Cut your coat according to your cloth! Easy to say, hard to do. Reality will soon show through the veil of appearance. The story's protagonists. Solmay Ignác and her wife Szidónia have an unquestionable love for their children, they wish them to be happy. But what is the price? The woman, living alife of luxury, searches for the best match for her sons and marriagable daughters, while her cowardly husband makes considerable efforts to maintain the pompous lifestyle and cover up all problems. But the apples don't fall far from the tree, and the family soon starts to slide right towards total collapse...
Csiky Gergely's comedy is a story of selfishness, that demonstrates that splendor fades away without money, and love can only hurt without discretion. Bubbles pop today just like they popped 130 years ago, and their popping echoes as laughter from the audience. Pop!

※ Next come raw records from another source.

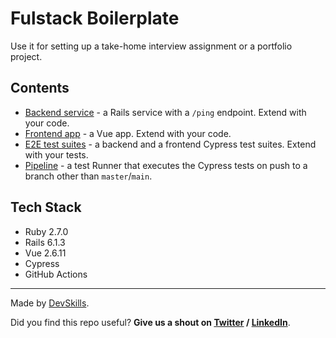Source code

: # Fulstack Boilerplate

Use it for setting up a take-home interview assignment or a portfolio project.

## Contents

- [Backend service](https://github.com/DevSkillsHQ/fullstack-boilerplate-rails-vue/tree/main/app-rails) - a Rails service with a `/ping` endpoint. Extend with your code.
- [Frontend app](https://github.com/DevSkillsHQ/fullstack-boilerplate-rails-vue/tree/main/app-vue) - a Vue app. Extend with your code.
- [E2E test suites](https://github.com/DevSkillsHQ/fullstack-boilerplate-rails-vue/tree/main/cypress/integration) - a backend and a frontend Cypress test suites. Extend with your tests.
- [Pipeline](https://github.com/DevSkillsHQ/fullstack-boilerplate-rails-vue/blob/main/.github/workflows/tests.yml) - a test Runner that executes the Cypress tests on push to a branch other than `master`/`main`.

## Tech Stack

- Ruby 2.7.0
- Rails 6.1.3
- Vue 2.6.11
- Cypress
- GitHub Actions
---

Made by [DevSkills](https://devskills.co).

Did you find this repo useful? **Give us a shout on [Twitter](https://twitter.com/DevSkillsHQ) / [LinkedIn](https://www.linkedin.com/company/devskills)**.
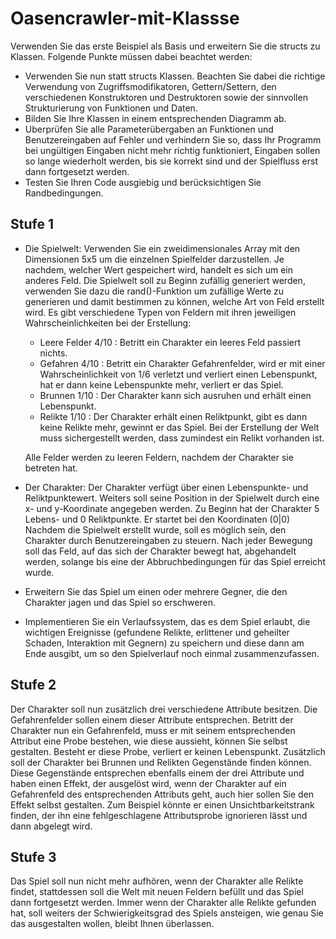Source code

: # Oasencrawler-mit-Klassse #

Verwenden Sie das erste Beispiel als Basis und erweitern Sie die structs zu Klassen.
Folgende Punkte müssen dabei beachtet werden:
* Verwenden Sie nun statt structs Klassen. Beachten Sie dabei die richtige Verwendung
von Zugriffsmodifikatoren, Gettern/Settern, den verschiedenen Konstruktoren und Destruktoren sowie der sinnvollen Strukturierung von Funktionen und Daten.
* Bilden Sie Ihre Klassen in einem entsprechenden Diagramm ab.
* Uberprüfen Sie alle Parameterübergaben an Funktionen und Benutzereingaben auf Fehler und verhindern Sie so, dass Ihr Programm bei ungültigen Eingaben nicht mehr
richtig funktioniert, Eingaben sollen so lange wiederholt werden, bis sie korrekt sind
und der Spielfluss erst dann fortgesetzt werden.
* Testen Sie Ihren Code ausgiebig und berücksichtigen Sie Randbedingungen.

## Stufe 1 ##

* Die Spielwelt: Verwenden Sie ein zweidimensionales Array mit den Dimensionen 5x5
um die einzelnen Spielfelder darzustellen. Je nachdem, welcher Wert gespeichert wird,
handelt es sich um ein anderes Feld. Die Spielwelt soll zu Beginn zufällig generiert
werden, verwenden Sie dazu die rand()-Funktion um zufällige Werte zu generieren und
damit bestimmen zu können, welche Art von Feld erstellt wird. Es gibt verschiedene
Typen von Feldern mit ihren jeweiligen Wahrscheinlichkeiten bei der Erstellung:
  * Leere Felder 4/10 : Betritt ein Charakter ein leeres Feld passiert nichts.
  * Gefahren 4/10 : Betritt ein Charakter Gefahrenfelder, wird er mit einer Wahrscheinlichkeit von 1/6 verletzt und verliert einen Lebenspunkt, hat er dann keine Lebenspunkte mehr, verliert er das Spiel.
  * Brunnen 1/10 : Der Charakter kann sich ausruhen und erhält einen Lebenspunkt.
  * Relikte 1/10 : Der Charakter erhält einen Reliktpunkt, gibt es dann keine Relikte mehr, gewinnt er das Spiel. Bei der Erstellung der Welt muss sichergestellt werden, dass zumindest ein Relikt vorhanden ist.

   Alle Felder werden zu leeren Feldern, nachdem der Charakter sie betreten hat.
   
* Der Charakter: Der Charakter verfügt über einen Lebenspunkte- und Reliktpunktewert. Weiters soll seine Position in der Spielwelt durch eine x- und y-Koordinate angegeben werden. Zu Beginn hat der Charakter 5 Lebens- und 0 Reliktpunkte. Er startet bei den Koordinaten (0|0) Nachdem die Spielwelt erstellt wurde, soll es möglich sein, den Charakter durch Benutzereingaben zu steuern. Nach jeder Bewegung soll das Feld, auf das sich der Charakter bewegt hat, abgehandelt werden, solange bis eine der Abbruchbedingungen für das Spiel erreicht wurde.

* Erweitern Sie das Spiel um einen oder mehrere Gegner, die den Charakter jagen und das
Spiel so erschweren.

* Implementieren Sie ein Verlaufssystem, das es dem Spiel erlaubt, die wichtigen Ereignisse
(gefundene Relikte, erlittener und geheilter Schaden, Interaktion mit Gegnern) zu speichern
und diese dann am Ende ausgibt, um so den Spielverlauf noch einmal zusammenzufassen.


## Stufe 2 ##

Der Charakter soll nun zusätzlich drei verschiedene Attribute besitzen. Die Gefahrenfelder
sollen einem dieser Attribute entsprechen. Betritt der Charakter nun ein Gefahrenfeld, muss
er mit seinem entsprechenden Attribut eine Probe bestehen, wie diese aussieht, können Sie
selbst gestalten. Besteht er diese Probe, verliert er keinen Lebenspunkt.
Zusätzlich soll der Charakter bei Brunnen und Relikten Gegenstände finden können. Diese
Gegenstände entsprechen ebenfalls einem der drei Attribute und haben einen Effekt, der
ausgelöst wird, wenn der Charakter auf ein Gefahrenfeld des entsprechenden Attributs geht,
auch hier sollen Sie den Effekt selbst gestalten. Zum Beispiel könnte er einen Unsichtbarkeitstrank finden, der ihn eine fehlgeschlagene Attributsprobe ignorieren lässt und dann abgelegt
wird.

## Stufe 3 ##

Das Spiel soll nun nicht mehr aufhören, wenn der Charakter alle Relikte findet, stattdessen soll
die Welt mit neuen Feldern befüllt und das Spiel dann fortgesetzt werden. Immer wenn der
Charakter alle Relikte gefunden hat, soll weiters der Schwierigkeitsgrad des Spiels ansteigen,
wie genau Sie das ausgestalten wollen, bleibt Ihnen überlassen.

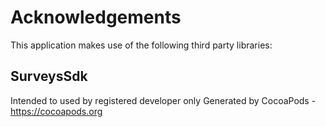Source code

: # Acknowledgements
This application makes use of the following third party libraries:

## SurveysSdk

Intended to used by registered developer only
Generated by CocoaPods - https://cocoapods.org
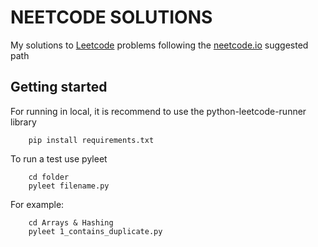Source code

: # NEETCODE SOLUTIONS

My solutions to [Leetcode](https://leetcode.com/) problems following the [neetcode.io](https://neetcode.io) suggested path

## Getting started

For running in local, it is recommend to use the python-leetcode-runner library

        pip install requirements.txt

To run a test use pyleet

        cd folder
        pyleet filename.py

For example:

        cd Arrays & Hashing
        pyleet 1_contains_duplicate.py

Gergely Csiky (also Gregor Csiky; 8 December 1842 – 19 November 1891) was a Hungarian dramatist. Csiky was born in Pankota, in the county of Arad. He studied Roman Catholic theology at Pest and Vienna, and was professor in the Priests College at Timișoara from 1870 to 1878. In the latter year, however, he joined the Evangelical Church, and took up literature. Beginning with novels and works on ecclesiastical history, which met with some recognition, he ultimately devoted himself to writing for the stage. Here his success was immediate. In his Az ellenállhatatlan (Irresistible), which obtained a prize from the Hungarian Academy of Sciences, he showed the distinctive features of his talent: directness, freshness, realistic vigor, and highly individual style. In rapid succession he enriched Magyar literature with realistic genre pictures, such as A Proletárok (Proletariat), Buborékok (Bubbles), Két szerelem (Two Loves), A szégyenlős (The Bashful), Athalia, etc., in all of which he seized on one or another feature or type of modern life, dramatizing it with unusual intensity, qualified by chaste and well-balanced diction. Of the latter, his classical studies may, no doubt, be taken as the inspiration, and his translation of Sophocles and Plautus will long rank with the most successful of Magyar translations of the ancient classics. Among the best known of his novels are Arnold, Az Atlasz család (The Atlas Family). He died in Budapest on 19 November 1891.